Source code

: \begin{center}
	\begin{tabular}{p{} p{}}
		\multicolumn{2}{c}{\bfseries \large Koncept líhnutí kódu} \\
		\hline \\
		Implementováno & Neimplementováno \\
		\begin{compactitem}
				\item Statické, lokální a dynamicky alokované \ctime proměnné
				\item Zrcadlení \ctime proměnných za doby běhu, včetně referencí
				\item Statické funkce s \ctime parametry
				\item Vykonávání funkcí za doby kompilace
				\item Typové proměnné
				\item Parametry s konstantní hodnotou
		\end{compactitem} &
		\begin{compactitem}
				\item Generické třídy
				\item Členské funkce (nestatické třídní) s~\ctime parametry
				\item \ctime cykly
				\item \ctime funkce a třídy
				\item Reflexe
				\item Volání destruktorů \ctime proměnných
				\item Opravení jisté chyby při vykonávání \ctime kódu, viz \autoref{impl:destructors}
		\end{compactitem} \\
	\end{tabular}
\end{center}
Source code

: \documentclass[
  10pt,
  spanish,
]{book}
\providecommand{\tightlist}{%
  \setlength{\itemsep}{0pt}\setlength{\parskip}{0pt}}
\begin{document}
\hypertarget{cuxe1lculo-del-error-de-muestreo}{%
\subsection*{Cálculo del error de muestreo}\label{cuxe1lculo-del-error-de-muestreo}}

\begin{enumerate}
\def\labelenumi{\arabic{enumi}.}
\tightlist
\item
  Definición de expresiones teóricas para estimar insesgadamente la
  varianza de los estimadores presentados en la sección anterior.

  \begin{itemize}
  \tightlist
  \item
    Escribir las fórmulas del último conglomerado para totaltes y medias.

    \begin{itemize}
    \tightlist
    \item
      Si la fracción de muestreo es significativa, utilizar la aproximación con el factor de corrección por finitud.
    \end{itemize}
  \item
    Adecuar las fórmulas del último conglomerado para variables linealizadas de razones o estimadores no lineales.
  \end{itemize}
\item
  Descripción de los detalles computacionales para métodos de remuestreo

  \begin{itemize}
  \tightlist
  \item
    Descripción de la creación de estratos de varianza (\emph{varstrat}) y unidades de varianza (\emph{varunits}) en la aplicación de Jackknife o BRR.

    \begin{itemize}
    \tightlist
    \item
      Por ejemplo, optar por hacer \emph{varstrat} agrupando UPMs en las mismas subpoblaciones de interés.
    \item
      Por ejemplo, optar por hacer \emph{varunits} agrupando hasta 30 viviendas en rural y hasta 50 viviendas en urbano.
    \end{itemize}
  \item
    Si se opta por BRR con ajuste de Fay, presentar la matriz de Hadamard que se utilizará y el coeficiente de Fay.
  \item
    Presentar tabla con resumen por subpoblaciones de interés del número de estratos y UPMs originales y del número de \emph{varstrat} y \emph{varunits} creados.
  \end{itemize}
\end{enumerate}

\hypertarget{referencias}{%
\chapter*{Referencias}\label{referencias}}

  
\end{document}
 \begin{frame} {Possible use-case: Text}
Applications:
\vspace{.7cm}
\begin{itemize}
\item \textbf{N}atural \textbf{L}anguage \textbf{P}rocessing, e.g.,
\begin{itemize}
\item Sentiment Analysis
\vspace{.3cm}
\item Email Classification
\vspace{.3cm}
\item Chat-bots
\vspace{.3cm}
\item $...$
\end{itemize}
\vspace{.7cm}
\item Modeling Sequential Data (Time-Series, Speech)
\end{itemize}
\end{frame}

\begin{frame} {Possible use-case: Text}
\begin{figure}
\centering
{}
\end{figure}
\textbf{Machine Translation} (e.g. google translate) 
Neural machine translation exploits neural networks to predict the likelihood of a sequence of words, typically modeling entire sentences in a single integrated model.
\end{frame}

::::::::

→ **Activity**
Only lines that hold the string "último" belong in the answer, so copy every one of them from the records.

→ **Written answer**
    Escribir las fórmulas del último conglomerado para totaltes y medias.
    Adecuar las fórmulas del último conglomerado para variables linealizadas de razones o estimadores no lineales.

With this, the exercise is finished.